START INPUT MATERIAL
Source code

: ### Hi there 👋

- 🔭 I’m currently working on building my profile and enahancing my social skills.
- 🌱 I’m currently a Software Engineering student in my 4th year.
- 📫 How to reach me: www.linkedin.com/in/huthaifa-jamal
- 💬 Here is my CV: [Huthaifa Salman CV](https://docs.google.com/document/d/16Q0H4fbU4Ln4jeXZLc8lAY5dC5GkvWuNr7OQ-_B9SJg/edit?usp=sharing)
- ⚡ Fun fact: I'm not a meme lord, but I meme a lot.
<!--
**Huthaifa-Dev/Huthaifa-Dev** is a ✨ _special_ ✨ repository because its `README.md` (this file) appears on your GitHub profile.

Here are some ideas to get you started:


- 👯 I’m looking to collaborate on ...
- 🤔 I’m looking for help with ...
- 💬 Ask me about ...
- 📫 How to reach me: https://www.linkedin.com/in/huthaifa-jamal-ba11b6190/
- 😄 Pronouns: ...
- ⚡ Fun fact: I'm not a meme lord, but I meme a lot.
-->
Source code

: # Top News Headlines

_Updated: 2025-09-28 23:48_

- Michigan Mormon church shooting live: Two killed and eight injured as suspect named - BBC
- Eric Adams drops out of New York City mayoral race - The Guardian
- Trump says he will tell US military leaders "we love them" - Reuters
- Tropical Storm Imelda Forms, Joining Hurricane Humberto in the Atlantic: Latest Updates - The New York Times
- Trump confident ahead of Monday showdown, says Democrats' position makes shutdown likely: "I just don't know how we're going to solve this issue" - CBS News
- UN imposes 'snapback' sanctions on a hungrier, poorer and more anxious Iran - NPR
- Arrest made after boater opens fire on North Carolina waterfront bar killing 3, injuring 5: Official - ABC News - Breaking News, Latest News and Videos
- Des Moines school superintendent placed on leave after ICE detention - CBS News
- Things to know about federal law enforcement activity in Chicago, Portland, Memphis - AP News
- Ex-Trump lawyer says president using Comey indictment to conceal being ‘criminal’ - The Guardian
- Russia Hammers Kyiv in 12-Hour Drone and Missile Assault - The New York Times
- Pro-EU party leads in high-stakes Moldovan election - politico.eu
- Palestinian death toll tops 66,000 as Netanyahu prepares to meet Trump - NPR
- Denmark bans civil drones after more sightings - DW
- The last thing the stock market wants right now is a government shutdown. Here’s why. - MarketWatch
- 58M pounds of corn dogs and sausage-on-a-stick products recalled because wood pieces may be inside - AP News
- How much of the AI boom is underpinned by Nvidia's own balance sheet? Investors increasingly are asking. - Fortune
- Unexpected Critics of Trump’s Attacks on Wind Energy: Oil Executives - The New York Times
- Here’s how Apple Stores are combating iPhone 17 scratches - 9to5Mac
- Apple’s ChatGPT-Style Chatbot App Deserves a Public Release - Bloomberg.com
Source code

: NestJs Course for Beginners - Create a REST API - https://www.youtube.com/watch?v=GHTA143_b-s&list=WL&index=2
END INPUT MATERIAL
> [TASK PROMPT]:
Every line holding the word "Times" should be copied out of the records above.

> [EXERCISE SOLUTION]:
- Tropical Storm Imelda Forms, Joining Hurricane Humberto in the Atlantic: Latest Updates - The New York Times
- Russia Hammers Kyiv in 12-Hour Drone and Missile Assault - The New York Times
- Unexpected Critics of Trump’s Attacks on Wind Energy: Oil Executives - The New York Times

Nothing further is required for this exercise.